Take another radical example, such as needing to save for a house. As rates fall, house prices go up, but you need a downpayment of 10% of the price of the house, so the downpayment amount increases as rates fall, so people have to save up more for the downpayment and they need to save more because of lower rates.
To take a third radical example, suppose people need to save for college tuition for their kids. As rates fall, they need to save more in order to afford the same tuition.
I think the null hypothesis has to be that to the degree that people are credit constrained and so need some kind of savings up front in order to make a purchase, lower rates mean higher savings demands. Retirement is the obvious example of needing the money up front, but there are other examples as well.
rsj: the retirement savings motive is part of an OLG model.
But you could be right on the precautionary savings stock.
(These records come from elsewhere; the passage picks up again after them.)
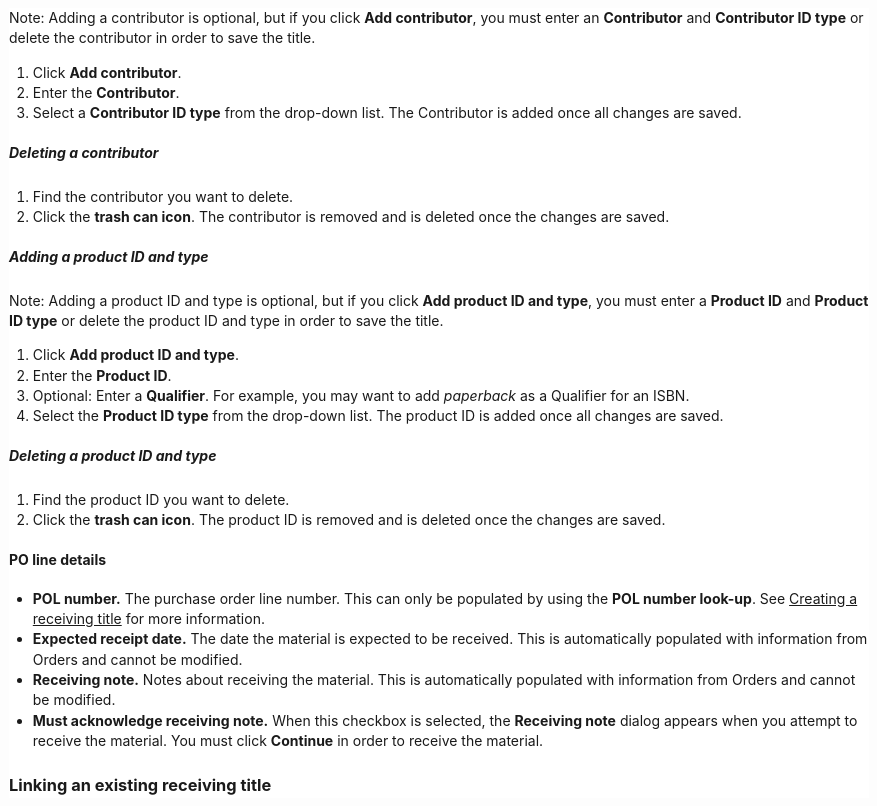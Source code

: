 Note: Adding a contributor is optional, but if you click **Add contributor**, you must enter an **Contributor** and **Contributor ID type** or delete the contributor in order to save the title.



1. Click **Add contributor**.
2. Enter the **Contributor**.
3. Select a **Contributor ID type** from the drop-down list. The Contributor is added once all changes are saved.


##### Deleting a contributor



1. Find the contributor you want to delete.
2. Click the **trash can icon**. The contributor is removed and is deleted once the changes are saved.


##### Adding a product ID and type

Note: Adding a product ID and type is optional, but if you click **Add product ID and type**, you must enter a **Product ID** and **Product ID type** or delete the product ID and type in order to save the title.



1. Click **Add product ID and type**.
2. Enter the **Product ID**.
3. Optional: Enter a **Qualifier**. For example, you may want to add _paperback_ as a Qualifier for an ISBN.
4. Select the **Product ID type** from the drop-down list. The product ID is added once all changes are saved.


##### Deleting a product ID and type



1. Find the product ID you want to delete.
2. Click the **trash can icon**. The product ID is removed and is deleted once the changes are saved.


#### PO line details



*   **POL number.** The purchase order line number. This can only be populated by using the **POL number look-up**. See [Creating a receiving title](#creating-a-receiving-title) for more information.
*   **Expected receipt date.** The date the material is expected to be received. This is automatically populated with information from Orders and cannot be modified.
*   **Receiving note.** Notes about receiving the material. This is automatically populated with information from Orders and cannot be modified. 
*   **Must acknowledge receiving note.** When this checkbox is selected, the **Receiving note** dialog appears when you attempt to receive the material. You must click **Continue** in order to receive the material.


### Linking an existing receiving title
Yes, but you don’t to get an OLG model to be “just right”. You just need to not allow people to borrow for their retirement. Since people can’t pay back after death, the crucial issue is any model with a finite life, not a special kind of OLG model per se. I prefer to think of this as a credit constraint.
@rsj:
@Majormax,
You are assuming that there is no income risk. But that is incoherent: credit constraints exist because of income risk — you may go one period without any income, which is why banks wont lend to you. If you can go a period without income, the disutility is very high, so regardless of the interest rate, you will want to save 1 period worth of income. Cash in advance is not a model of credit constraints. You have to add the possibility of earning zero income in some periods to justify having credit constraints and to motivate people to care. Otherwise it’s just a mathematical fiat to add some characteristic to the model but has no micro foundations.
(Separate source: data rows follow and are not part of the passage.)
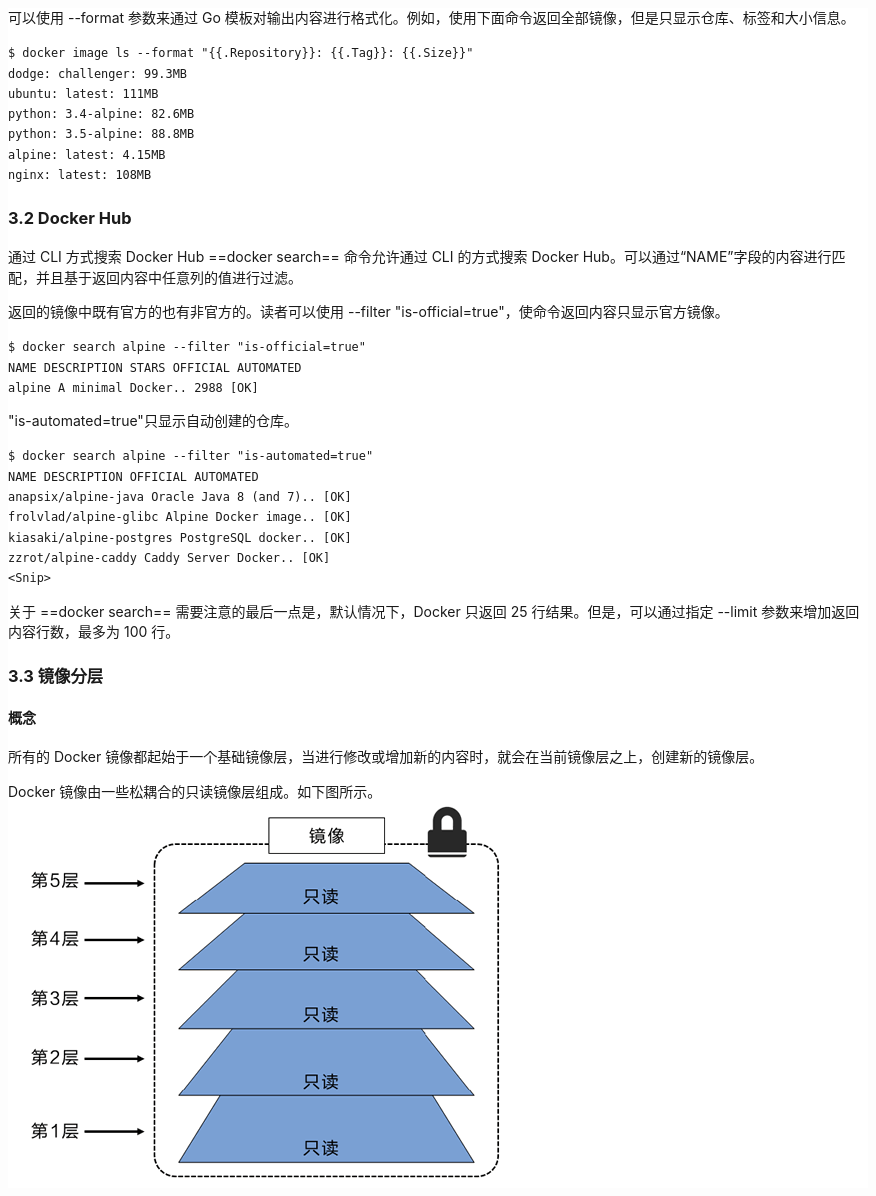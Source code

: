 可以使用 --format 参数来通过 Go 模板对输出内容进行格式化。例如，使用下面命令返回全部镜像，但是只显示仓库、标签和大小信息。
```
$ docker image ls --format "{{.Repository}}: {{.Tag}}: {{.Size}}"
dodge: challenger: 99.3MB
ubuntu: latest: 111MB
python: 3.4-alpine: 82.6MB
python: 3.5-alpine: 88.8MB
alpine: latest: 4.15MB
nginx: latest: 108MB
```

### 3.2 Docker Hub
通过 CLI 方式搜索 Docker Hub
==docker search== 命令允许通过 CLI 的方式搜索 Docker Hub。可以通过“NAME”字段的内容进行匹配，并且基于返回内容中任意列的值进行过滤。

返回的镜像中既有官方的也有非官方的。读者可以使用 --filter "is-official=true"，使命令返回内容只显示官方镜像。
```
$ docker search alpine --filter "is-official=true"
NAME DESCRIPTION STARS OFFICIAL AUTOMATED
alpine A minimal Docker.. 2988 [OK]
```
"is-automated=true"只显示自动创建的仓库。
```
$ docker search alpine --filter "is-automated=true"
NAME DESCRIPTION OFFICIAL AUTOMATED
anapsix/alpine-java Oracle Java 8 (and 7).. [OK]
frolvlad/alpine-glibc Alpine Docker image.. [OK]
kiasaki/alpine-postgres PostgreSQL docker.. [OK]
zzrot/alpine-caddy Caddy Server Docker.. [OK]
<Snip>
```

关于 ==docker search== 需要注意的最后一点是，默认情况下，Docker 只返回 25 行结果。但是，可以通过指定 --limit 参数来增加返回内容行数，最多为 100 行。

### 3.3 镜像分层

#### 概念
所有的 Docker 镜像都起始于一个基础镜像层，当进行修改或增加新的内容时，就会在当前镜像层之上，创建新的镜像层。


Docker 镜像由一些松耦合的只读镜像层组成。如下图所示。
![](imgs/4-1Z416163955K0.gif)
If people have income risk, which is the same as saying if people are credit constrained, then they will hold a buffer stock of savings regardless of the interest rate. That target is determined by how many periods they will go without income and is not determined by the rate. The amount you have to save each period to achieve that target buffer is determined by the rate. But we know that people end their lives by retiring in which they receive very little income. This is a large, known quantity. so there is a huge demand for retirement savings regardless of the interest rate. This is not negligible! It’s dominates all discussions of household savings. The demand for downpayments is also significant, as is having a cushion for unexpected expenses and unemployment. The above are the main reasons why people save. If you remove retirement, major purchases, and unexpected expenses, then you are left with your cash-in-advance model in which there is some little trade off between holding money for 1 period and earning interest. That is a bad model, as the trade off is living in your car as you lose your home when your company lays you off and you may spend a year looking for new work versus keeping your home.
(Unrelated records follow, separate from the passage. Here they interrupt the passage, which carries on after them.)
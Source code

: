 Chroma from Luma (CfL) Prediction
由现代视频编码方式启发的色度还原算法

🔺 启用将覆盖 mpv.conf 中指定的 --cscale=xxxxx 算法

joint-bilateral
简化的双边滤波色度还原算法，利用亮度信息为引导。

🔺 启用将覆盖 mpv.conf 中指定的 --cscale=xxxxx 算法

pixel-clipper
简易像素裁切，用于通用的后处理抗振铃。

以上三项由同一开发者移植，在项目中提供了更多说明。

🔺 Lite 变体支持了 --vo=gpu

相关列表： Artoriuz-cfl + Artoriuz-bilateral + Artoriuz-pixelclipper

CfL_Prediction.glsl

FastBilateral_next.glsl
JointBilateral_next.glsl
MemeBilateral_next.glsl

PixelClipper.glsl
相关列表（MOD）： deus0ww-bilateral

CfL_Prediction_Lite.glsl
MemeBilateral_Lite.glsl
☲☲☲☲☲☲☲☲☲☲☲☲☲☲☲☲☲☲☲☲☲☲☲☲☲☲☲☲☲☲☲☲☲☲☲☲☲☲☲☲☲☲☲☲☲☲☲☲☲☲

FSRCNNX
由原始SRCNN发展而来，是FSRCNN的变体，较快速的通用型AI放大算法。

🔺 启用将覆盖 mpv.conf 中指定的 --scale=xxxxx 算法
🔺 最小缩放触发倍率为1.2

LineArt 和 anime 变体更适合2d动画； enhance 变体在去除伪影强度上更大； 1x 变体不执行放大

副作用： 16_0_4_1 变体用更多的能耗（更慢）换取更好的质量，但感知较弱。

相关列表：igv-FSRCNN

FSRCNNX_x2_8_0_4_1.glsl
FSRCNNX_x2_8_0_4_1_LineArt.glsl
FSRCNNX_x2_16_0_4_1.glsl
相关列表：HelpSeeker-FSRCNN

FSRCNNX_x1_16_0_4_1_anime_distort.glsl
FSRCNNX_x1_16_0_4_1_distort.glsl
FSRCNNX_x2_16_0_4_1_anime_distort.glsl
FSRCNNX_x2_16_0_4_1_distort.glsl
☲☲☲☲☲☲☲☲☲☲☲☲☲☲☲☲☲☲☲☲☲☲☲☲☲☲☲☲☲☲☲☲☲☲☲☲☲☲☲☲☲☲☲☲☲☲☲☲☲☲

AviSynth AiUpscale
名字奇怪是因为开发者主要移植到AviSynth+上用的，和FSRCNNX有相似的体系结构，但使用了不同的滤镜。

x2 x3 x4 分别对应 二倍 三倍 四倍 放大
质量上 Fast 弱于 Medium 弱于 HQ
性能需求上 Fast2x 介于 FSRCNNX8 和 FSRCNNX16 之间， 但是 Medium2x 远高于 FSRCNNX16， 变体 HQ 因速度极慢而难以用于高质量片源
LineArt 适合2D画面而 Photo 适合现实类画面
So if households are striving to save 10-20 periods of income by the time they retire, and 1 periods of income before they buy a house, and another 1-2 period of income at all times in case they lose their job or encounter an unexpected expense, then that creates a huge demand for buffer stock savings that completely dominates all other savings considerations for the vast majority of households. When interest rates are low, although the target buffer stock doesn’t change, the amount they have to save each period goes up a lot.
In terms of people who are not credit constrained, there are very few such people, given our unequal distribution of wealth. Most people worry about money and about how they will retire or pay for their retirement and for housing/college.
The financial system does very little unsecured lending to households. Almost all household lending is secured with collateral.
In terms of real/nominal, I’m not sure why you thought I was talking about nominal rates or how this affects the argument at all.